CHF – Swiss Franc
Although the name of the Swiss Franc would perhaps indicate to the reader that this is the official currency of choice within the country of Switzerland, the situation is a little more complex than this. Although it is officially used and circulated within Switzerland it is also used within the jurisdiction of Liechtenstein which itself is a sovereign and independent nation separate and distinct from Switzerland.
To further complicate the matter, the Swiss Franc is also used within the Italian region of Campione D’Italia which although situated within Swiss borders, is under Italian rule. Finally, but by no means of least, the Swiss Franc is also commonly utilised within the jurisdiction of Büsingen am Hochrhein.
Büsingen am Hochrhein is nothing more glamorous or significant that an extremely small German town with less than 1500 residents within its boundaries. What makes the Büsingen am Hochrhein even more of a curiosity to this already bewildering patchwork of territorial and jurisdictional usages for the Swiss Franc is the fact that both officially and legally, the Swiss Franc is not legal tender.

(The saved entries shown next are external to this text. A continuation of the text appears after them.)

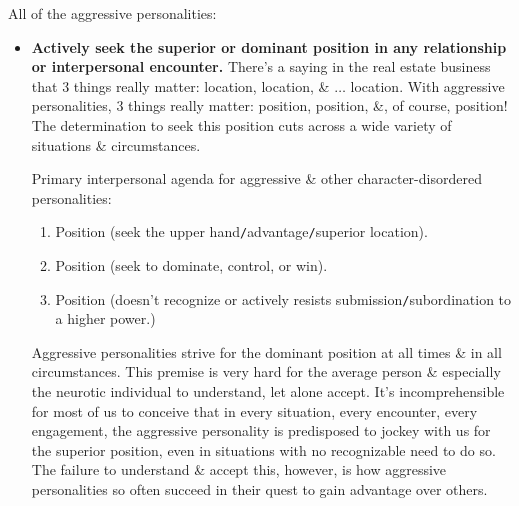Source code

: \documentclass{article}
\numberwithin{equation}{section}
\begin{document}
All of the aggressive personalities:
\begin{itemize}
    \item \textbf{Actively seek the superior or dominant position in any relationship or interpersonal encounter.} There's a saying in the real estate business that 3 things really matter: location, location, \& $\ldots$ location. With aggressive personalities, 3 things really matter: position, position, \&, of course, position! The determination to seek this position cuts across a wide variety of situations \& circumstances.
    
    Primary interpersonal agenda for aggressive \& other character-disordered personalities:
    \begin{enumerate}
        \item Position (seek the upper hand\texttt{/}advantage\texttt{/}superior location).
        \item Position (seek to dominate, control, or win).
        \item Position (doesn't recognize or actively resists submission\texttt{/}subordination to a higher power.)
    \end{enumerate}
    Aggressive personalities strive for the dominant position at all times \& in all circumstances. This premise is very hard for the average person \& especially the neurotic individual to understand, let alone accept. It's incomprehensible for most of us to conceive that in every situation, every encounter, every engagement, the aggressive personality is predisposed to jockey with us for the superior position, even in situations with no recognizable need to do so. The failure to understand \& accept this, however, is how aggressive personalities so often succeed in their quest to gain advantage over others.
    

\end{itemize}
\end{document}
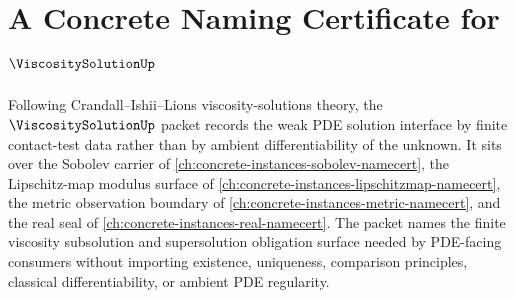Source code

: \chapter{A Concrete Naming Certificate for $\ViscositySolutionUp$}
\label{ch:concrete-instances-viscosity-solution-namecert}

Following Crandall--Ishii--Lions viscosity-solutions theory, the $\ViscositySolutionUp$ packet records the weak PDE solution interface by finite contact-test data rather than by ambient differentiability of the unknown. It sits over the Sobolev carrier of \autoref{ch:concrete-instances-sobolev-namecert}, the Lipschitz-map modulus surface of \autoref{ch:concrete-instances-lipschitzmap-namecert}, the metric observation boundary of \autoref{ch:concrete-instances-metric-namecert}, and the real seal of \autoref{ch:concrete-instances-real-namecert}. The packet names the finite viscosity subsolution and supersolution obligation surface needed by PDE-facing consumers without importing existence, uniqueness, comparison principles, classical differentiability, or ambient PDE regularity.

Despite this, it is routinely utilised and accepted by commercial entities throughout the town and even more oddly, it is preferred in place of the official unit of currency which happens to be the Euro. To date, the municipal government of Büsingen am Hochrhein have tried to streamline the process and ensure that the Swiss franc’s conundrum is brought to a final conclusion but there attempts thus far have been thoroughly resisted every step of the way.
The Swiss Franc itself did not come into legal existence until the 19th century when the then Federal Assembly of Switzerland passed the “Federal Coinage Act” in 1850. The effect of the 1850 Act was to ensure that the only legal and officially accepted form of currency within Switzerland and its territories would be the Swiss Franc.

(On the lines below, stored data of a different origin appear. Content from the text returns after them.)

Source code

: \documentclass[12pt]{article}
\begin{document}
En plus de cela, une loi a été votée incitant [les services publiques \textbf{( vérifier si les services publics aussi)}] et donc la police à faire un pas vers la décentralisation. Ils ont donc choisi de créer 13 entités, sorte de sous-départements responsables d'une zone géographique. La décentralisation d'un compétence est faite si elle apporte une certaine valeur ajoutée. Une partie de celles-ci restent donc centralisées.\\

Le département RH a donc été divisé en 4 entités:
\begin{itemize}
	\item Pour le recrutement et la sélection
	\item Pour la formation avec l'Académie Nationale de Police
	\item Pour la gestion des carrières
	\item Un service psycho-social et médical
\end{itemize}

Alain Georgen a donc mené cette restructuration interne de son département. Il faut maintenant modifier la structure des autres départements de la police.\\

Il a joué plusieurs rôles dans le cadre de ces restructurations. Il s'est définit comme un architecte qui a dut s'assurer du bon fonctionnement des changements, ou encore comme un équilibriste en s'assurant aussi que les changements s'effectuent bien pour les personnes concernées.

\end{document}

Prior to the passing of the 1850 Act, the various territories and cantons of Switzerland had relied upon a multitude of provincial currencies and so the Act was designed to both harmonize and unify the different provinces together under one collective, national banner.
For generations, the Swiss Franc has been favoured by investment experts and investors from all walks of life for a variety of different reasons. First, the fact that the Swiss Franc has managed to effectively escape and evade recession has been especially attractive as this means that the initial value of the capital sum invested is effectively ring fenced.
Furthermore, up until 2000 there was a legal requirement for the financial institutions within Switzerland to ensure that they had a minimum threshold of 40% of all currency and savings to be backed by gold reserves in an attempt to defray currency speculation and avoid inflation.
Unfortunately, the gold reserve requirement was finally abolished in 2000 after years of campaigning by different interest groups. With the abolition of this law, this meant that the financial groups of the nation were then effectively free once again to utilise and trade their gold reserves as they saw fit and so 2005 marked the year in which the country sought to sell off its gold reserve stock.
The Swiss Franc has enjoyed a fairly robust history, as it has been able to avoid any major “roller coasting” effect of its value.
For example, in 1945 the value of the Swiss Franc against the value of the US Dollar stood at $1 = 4.30521 francs, whereas the exchange rate became $1 = 4.375 francs in 1949.
With strong and responsible fiscal policies, decisive action taken when needed…has meant that the future of the Swiss Franc is all but guaranteed.